Segment Start: Records for the task
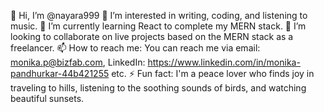 👋 Hi, I’m @nayara999
👀 I’m interested in writing, coding, and listening to music.
🌱 I’m currently learning React to complete my MERN stack.
💞️ I’m looking to collaborate on live projects based on the MERN stack as a freelancer.
📫 How to reach me: You can reach me via email: monika.p@bizfab.com, LinkedIn: https://www.linkedin.com/in/monika-pandhurkar-44b421255 etc.
⚡ Fun fact: I'm a peace lover who finds joy in traveling to hills, listening to the soothing sounds of birds, and watching beautiful sunsets.

<!---
nayara999/nayara999 is a ✨ special ✨ repository because its `README.md` (this file) appears on your GitHub profile.
You can click the Preview link to take a look at your changes.
--->
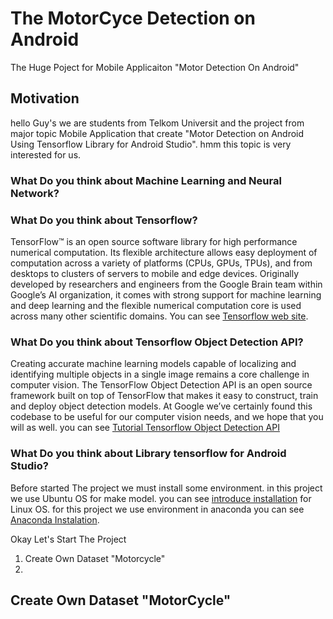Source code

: # The MotorCyce Detection on Android
The Huge Poject for Mobile Applicaiton "Motor Detection On Android"

## Motivation
hello Guy's we are students from Telkom Universit and the project from major topic Mobile Application that create "Motor Detection on Android Using Tensorflow Library for Android Studio". hmm this topic is very interested for us.

### What Do you think about Machine Learning and Neural Network?

### What Do you think about Tensorflow?
TensorFlow™ is an open source software library for high performance numerical computation. Its flexible architecture allows easy deployment of computation across a variety of platforms (CPUs, GPUs, TPUs), and from desktops to clusters of servers to mobile and edge devices. Originally developed by researchers and engineers from the Google Brain team within Google’s AI organization, it comes with strong support for machine learning and deep learning and the flexible numerical computation core is used across many other scientific domains. You can see [Tensorflow web site](https://www.tensorflow.org/).

### What Do you think about Tensorflow Object Detection API?
Creating accurate machine learning models capable of localizing and identifying multiple objects in a single image remains a core challenge in computer vision. The TensorFlow Object Detection API is an open source framework built on top of TensorFlow that makes it easy to construct, train and deploy object detection models. At Google we’ve certainly found this codebase to be useful for our computer vision needs, and we hope that you will as well.
you can see [Tutorial Tensorflow Object Detection API](https://github.com/tensorflow/models/tree/master/research/object_detection)

### What Do you think about Library tensorflow for Android Studio?
Before started The project we must install some environment. in this project we use Ubuntu OS for make model. you can see [introduce installation](https://github.com/tensorflow/models/blob/master/research/object_detection/g3doc/installation.md/) for Linux OS. for this project we use environment in anaconda you can see [Anaconda Instalation](https://www.digitalocean.com/community/tutorials/how-to-install-anaconda-on-ubuntu-18-04-quickstart/).

Okay Let's Start The Project
1. Create Own Dataset "Motorcycle"
2.

## Create Own Dataset "MotorCycle"
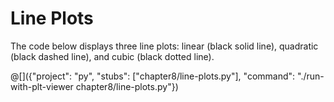 # Line Plots

The code below displays three line plots: linear (black solid line),
quadratic (black dashed line), and cubic (black dotted line).

@[]({"project": "py", "stubs": ["chapter8/line-plots.py"], "command": "./run-with-plt-viewer chapter8/line-plots.py"})

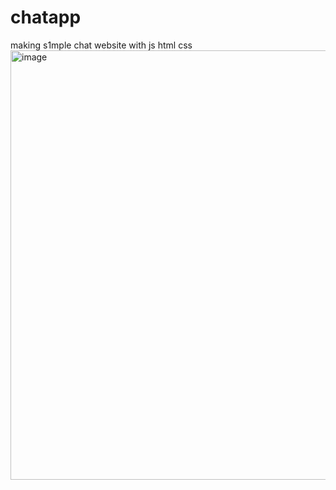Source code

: # chatapp
making s1mple chat website with js html css
<img width="1366" height="687" alt="image" src="https://github.com/user-attachments/assets/3e83daff-1982-41c0-a1c3-d48da21a30fb" />

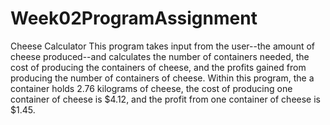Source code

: # Week02ProgramAssignment
Cheese Calculator
This program takes input from the user--the amount of cheese produced--and calculates the number of containers needed, the cost of producing the containers
of cheese, and the profits gained from producing the number of containers of cheese.
Within this program, the a container holds 2.76 kilograms of cheese, the cost of producing one container of cheese is $4.12, and the profit from one container
of cheese is $1.45.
Segment End: Records for the task
## Directions for this task
Search the material above for the word "cost", then copy each line that holds it.

## Response area
This program takes input from the user--the amount of cheese produced--and calculates the number of containers needed, the cost of producing the containers
Within this program, the a container holds 2.76 kilograms of cheese, the cost of producing one container of cheese is $4.12, and the profit from one container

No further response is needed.